## Requirement
Give back each line below verbatim.

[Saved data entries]

***

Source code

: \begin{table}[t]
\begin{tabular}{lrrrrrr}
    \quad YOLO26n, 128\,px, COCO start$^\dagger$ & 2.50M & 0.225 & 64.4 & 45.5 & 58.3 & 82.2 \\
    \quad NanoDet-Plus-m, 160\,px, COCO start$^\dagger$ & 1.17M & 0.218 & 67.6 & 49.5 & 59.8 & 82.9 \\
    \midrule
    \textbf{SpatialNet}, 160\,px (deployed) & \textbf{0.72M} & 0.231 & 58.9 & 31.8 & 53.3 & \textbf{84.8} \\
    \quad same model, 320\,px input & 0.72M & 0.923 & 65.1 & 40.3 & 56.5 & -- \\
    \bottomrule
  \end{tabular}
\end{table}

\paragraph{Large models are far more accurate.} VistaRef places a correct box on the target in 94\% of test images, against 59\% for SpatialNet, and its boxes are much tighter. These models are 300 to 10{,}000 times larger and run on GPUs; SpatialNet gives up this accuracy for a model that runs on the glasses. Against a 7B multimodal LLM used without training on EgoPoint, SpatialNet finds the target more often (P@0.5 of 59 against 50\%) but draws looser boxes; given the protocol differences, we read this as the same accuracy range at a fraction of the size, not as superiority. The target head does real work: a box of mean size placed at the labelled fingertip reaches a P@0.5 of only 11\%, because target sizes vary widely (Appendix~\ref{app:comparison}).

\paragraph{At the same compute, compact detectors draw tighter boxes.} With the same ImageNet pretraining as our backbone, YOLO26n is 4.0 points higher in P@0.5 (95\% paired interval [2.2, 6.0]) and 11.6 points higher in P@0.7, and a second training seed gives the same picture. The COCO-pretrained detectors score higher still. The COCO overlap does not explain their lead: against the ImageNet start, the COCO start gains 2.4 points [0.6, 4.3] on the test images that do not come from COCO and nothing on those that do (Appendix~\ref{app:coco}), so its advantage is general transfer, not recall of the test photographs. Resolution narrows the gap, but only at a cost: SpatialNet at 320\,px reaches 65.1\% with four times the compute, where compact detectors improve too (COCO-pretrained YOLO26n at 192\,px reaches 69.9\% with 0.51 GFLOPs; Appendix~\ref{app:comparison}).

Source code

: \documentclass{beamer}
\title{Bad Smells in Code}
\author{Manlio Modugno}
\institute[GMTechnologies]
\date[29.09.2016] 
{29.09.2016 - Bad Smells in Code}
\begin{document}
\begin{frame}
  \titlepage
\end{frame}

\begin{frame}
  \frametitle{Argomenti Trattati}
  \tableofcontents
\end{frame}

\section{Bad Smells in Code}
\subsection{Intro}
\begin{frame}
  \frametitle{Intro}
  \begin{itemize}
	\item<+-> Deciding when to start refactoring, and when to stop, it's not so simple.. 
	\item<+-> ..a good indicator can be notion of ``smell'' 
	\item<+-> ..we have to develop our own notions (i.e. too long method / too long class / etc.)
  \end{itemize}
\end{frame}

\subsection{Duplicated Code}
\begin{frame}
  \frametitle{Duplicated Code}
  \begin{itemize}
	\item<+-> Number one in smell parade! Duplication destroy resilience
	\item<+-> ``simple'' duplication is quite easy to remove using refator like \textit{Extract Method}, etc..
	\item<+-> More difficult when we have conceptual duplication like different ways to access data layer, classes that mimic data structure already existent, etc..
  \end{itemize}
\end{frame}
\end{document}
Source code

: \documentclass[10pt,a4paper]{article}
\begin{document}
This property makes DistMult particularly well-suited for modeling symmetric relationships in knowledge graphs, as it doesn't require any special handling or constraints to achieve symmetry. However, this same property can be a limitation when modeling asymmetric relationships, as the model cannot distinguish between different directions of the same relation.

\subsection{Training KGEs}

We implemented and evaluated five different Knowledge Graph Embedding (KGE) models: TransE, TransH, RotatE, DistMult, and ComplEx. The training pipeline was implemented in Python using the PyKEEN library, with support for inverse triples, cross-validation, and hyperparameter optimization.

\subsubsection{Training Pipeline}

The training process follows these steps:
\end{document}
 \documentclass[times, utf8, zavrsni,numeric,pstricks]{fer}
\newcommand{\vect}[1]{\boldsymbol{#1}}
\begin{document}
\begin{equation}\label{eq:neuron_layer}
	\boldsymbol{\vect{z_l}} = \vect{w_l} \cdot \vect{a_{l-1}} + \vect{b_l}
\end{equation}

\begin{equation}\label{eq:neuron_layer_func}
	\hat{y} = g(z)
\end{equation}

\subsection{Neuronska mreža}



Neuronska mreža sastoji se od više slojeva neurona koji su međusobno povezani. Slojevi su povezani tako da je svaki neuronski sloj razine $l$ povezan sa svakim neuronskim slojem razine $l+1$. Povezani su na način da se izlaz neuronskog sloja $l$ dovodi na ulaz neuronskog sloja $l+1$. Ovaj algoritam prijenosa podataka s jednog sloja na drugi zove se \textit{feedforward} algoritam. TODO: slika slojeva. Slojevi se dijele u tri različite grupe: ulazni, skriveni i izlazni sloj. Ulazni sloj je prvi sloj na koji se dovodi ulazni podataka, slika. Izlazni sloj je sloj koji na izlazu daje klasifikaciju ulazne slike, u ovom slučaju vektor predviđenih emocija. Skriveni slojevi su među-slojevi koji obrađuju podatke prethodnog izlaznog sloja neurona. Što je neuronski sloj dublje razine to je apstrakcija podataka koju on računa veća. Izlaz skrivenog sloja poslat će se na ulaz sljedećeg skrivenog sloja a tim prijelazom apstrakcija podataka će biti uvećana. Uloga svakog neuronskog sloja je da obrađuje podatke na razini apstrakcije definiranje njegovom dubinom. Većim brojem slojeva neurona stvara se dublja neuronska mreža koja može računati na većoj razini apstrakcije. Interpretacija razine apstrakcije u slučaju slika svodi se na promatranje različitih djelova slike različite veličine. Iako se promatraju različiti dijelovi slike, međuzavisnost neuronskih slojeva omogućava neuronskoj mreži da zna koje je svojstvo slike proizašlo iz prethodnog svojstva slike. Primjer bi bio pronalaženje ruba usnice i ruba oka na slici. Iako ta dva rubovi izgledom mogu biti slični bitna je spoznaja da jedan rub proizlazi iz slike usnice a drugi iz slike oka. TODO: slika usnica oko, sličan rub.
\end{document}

***

## Response below
Source code

: \begin{table}[t]
\begin{tabular}{lrrrrrr}
    \quad YOLO26n, 128\,px, COCO start$^\dagger$ & 2.50M & 0.225 & 64.4 & 45.5 & 58.3 & 82.2 \\
    \quad NanoDet-Plus-m, 160\,px, COCO start$^\dagger$ & 1.17M & 0.218 & 67.6 & 49.5 & 59.8 & 82.9 \\
    \midrule
    \textbf{SpatialNet}, 160\,px (deployed) & \textbf{0.72M} & 0.231 & 58.9 & 31.8 & 53.3 & \textbf{84.8} \\
    \quad same model, 320\,px input & 0.72M & 0.923 & 65.1 & 40.3 & 56.5 & -- \\
    \bottomrule
  \end{tabular}
\end{table}

\paragraph{Large models are far more accurate.} VistaRef places a correct box on the target in 94\% of test images, against 59\% for SpatialNet, and its boxes are much tighter. These models are 300 to 10{,}000 times larger and run on GPUs; SpatialNet gives up this accuracy for a model that runs on the glasses. Against a 7B multimodal LLM used without training on EgoPoint, SpatialNet finds the target more often (P@0.5 of 59 against 50\%) but draws looser boxes; given the protocol differences, we read this as the same accuracy range at a fraction of the size, not as superiority. The target head does real work: a box of mean size placed at the labelled fingertip reaches a P@0.5 of only 11\%, because target sizes vary widely (Appendix~\ref{app:comparison}).

\paragraph{At the same compute, compact detectors draw tighter boxes.} With the same ImageNet pretraining as our backbone, YOLO26n is 4.0 points higher in P@0.5 (95\% paired interval [2.2, 6.0]) and 11.6 points higher in P@0.7, and a second training seed gives the same picture. The COCO-pretrained detectors score higher still. The COCO overlap does not explain their lead: against the ImageNet start, the COCO start gains 2.4 points [0.6, 4.3] on the test images that do not come from COCO and nothing on those that do (Appendix~\ref{app:coco}), so its advantage is general transfer, not recall of the test photographs. Resolution narrows the gap, but only at a cost: SpatialNet at 320\,px reaches 65.1\% with four times the compute, where compact detectors improve too (COCO-pretrained YOLO26n at 192\,px reaches 69.9\% with 0.51 GFLOPs; Appendix~\ref{app:comparison}).

Source code

: \documentclass{beamer}
\title{Bad Smells in Code}
\author{Manlio Modugno}
\institute[GMTechnologies]
\date[29.09.2016] 
{29.09.2016 - Bad Smells in Code}
\begin{document}
\begin{frame}
  \titlepage
\end{frame}

\begin{frame}
  \frametitle{Argomenti Trattati}
  \tableofcontents
\end{frame}

\section{Bad Smells in Code}
\subsection{Intro}
\begin{frame}
  \frametitle{Intro}
  \begin{itemize}
	\item<+-> Deciding when to start refactoring, and when to stop, it's not so simple.. 
	\item<+-> ..a good indicator can be notion of ``smell'' 
	\item<+-> ..we have to develop our own notions (i.e. too long method / too long class / etc.)
  \end{itemize}
\end{frame}

\subsection{Duplicated Code}
\begin{frame}
  \frametitle{Duplicated Code}
  \begin{itemize}
	\item<+-> Number one in smell parade! Duplication destroy resilience
	\item<+-> ``simple'' duplication is quite easy to remove using refator like \textit{Extract Method}, etc..
	\item<+-> More difficult when we have conceptual duplication like different ways to access data layer, classes that mimic data structure already existent, etc..
  \end{itemize}
\end{frame}
\end{document}
Source code

: \documentclass[10pt,a4paper]{article}
\begin{document}
This property makes DistMult particularly well-suited for modeling symmetric relationships in knowledge graphs, as it doesn't require any special handling or constraints to achieve symmetry. However, this same property can be a limitation when modeling asymmetric relationships, as the model cannot distinguish between different directions of the same relation.

\subsection{Training KGEs}

We implemented and evaluated five different Knowledge Graph Embedding (KGE) models: TransE, TransH, RotatE, DistMult, and ComplEx. The training pipeline was implemented in Python using the PyKEEN library, with support for inverse triples, cross-validation, and hyperparameter optimization.

\subsubsection{Training Pipeline}

The training process follows these steps:
\end{document}
 \documentclass[times, utf8, zavrsni,numeric,pstricks]{fer}
\newcommand{\vect}[1]{\boldsymbol{#1}}
\begin{document}
\begin{equation}\label{eq:neuron_layer}
	\boldsymbol{\vect{z_l}} = \vect{w_l} \cdot \vect{a_{l-1}} + \vect{b_l}
\end{equation}

\begin{equation}\label{eq:neuron_layer_func}
	\hat{y} = g(z)
\end{equation}

\subsection{Neuronska mreža}



Neuronska mreža sastoji se od više slojeva neurona koji su međusobno povezani. Slojevi su povezani tako da je svaki neuronski sloj razine $l$ povezan sa svakim neuronskim slojem razine $l+1$. Povezani su na način da se izlaz neuronskog sloja $l$ dovodi na ulaz neuronskog sloja $l+1$. Ovaj algoritam prijenosa podataka s jednog sloja na drugi zove se \textit{feedforward} algoritam. TODO: slika slojeva. Slojevi se dijele u tri različite grupe: ulazni, skriveni i izlazni sloj. Ulazni sloj je prvi sloj na koji se dovodi ulazni podataka, slika. Izlazni sloj je sloj koji na izlazu daje klasifikaciju ulazne slike, u ovom slučaju vektor predviđenih emocija. Skriveni slojevi su među-slojevi koji obrađuju podatke prethodnog izlaznog sloja neurona. Što je neuronski sloj dublje razine to je apstrakcija podataka koju on računa veća. Izlaz skrivenog sloja poslat će se na ulaz sljedećeg skrivenog sloja a tim prijelazom apstrakcija podataka će biti uvećana. Uloga svakog neuronskog sloja je da obrađuje podatke na razini apstrakcije definiranje njegovom dubinom. Većim brojem slojeva neurona stvara se dublja neuronska mreža koja može računati na većoj razini apstrakcije. Interpretacija razine apstrakcije u slučaju slika svodi se na promatranje različitih djelova slike različite veličine. Iako se promatraju različiti dijelovi slike, međuzavisnost neuronskih slojeva omogućava neuronskoj mreži da zna koje je svojstvo slike proizašlo iz prethodnog svojstva slike. Primjer bi bio pronalaženje ruba usnice i ruba oka na slici. Iako ta dva rubovi izgledom mogu biti slični bitna je spoznaja da jedan rub proizlazi iz slike usnice a drugi iz slike oka. TODO: slika usnica oko, sličan rub.
\end{document}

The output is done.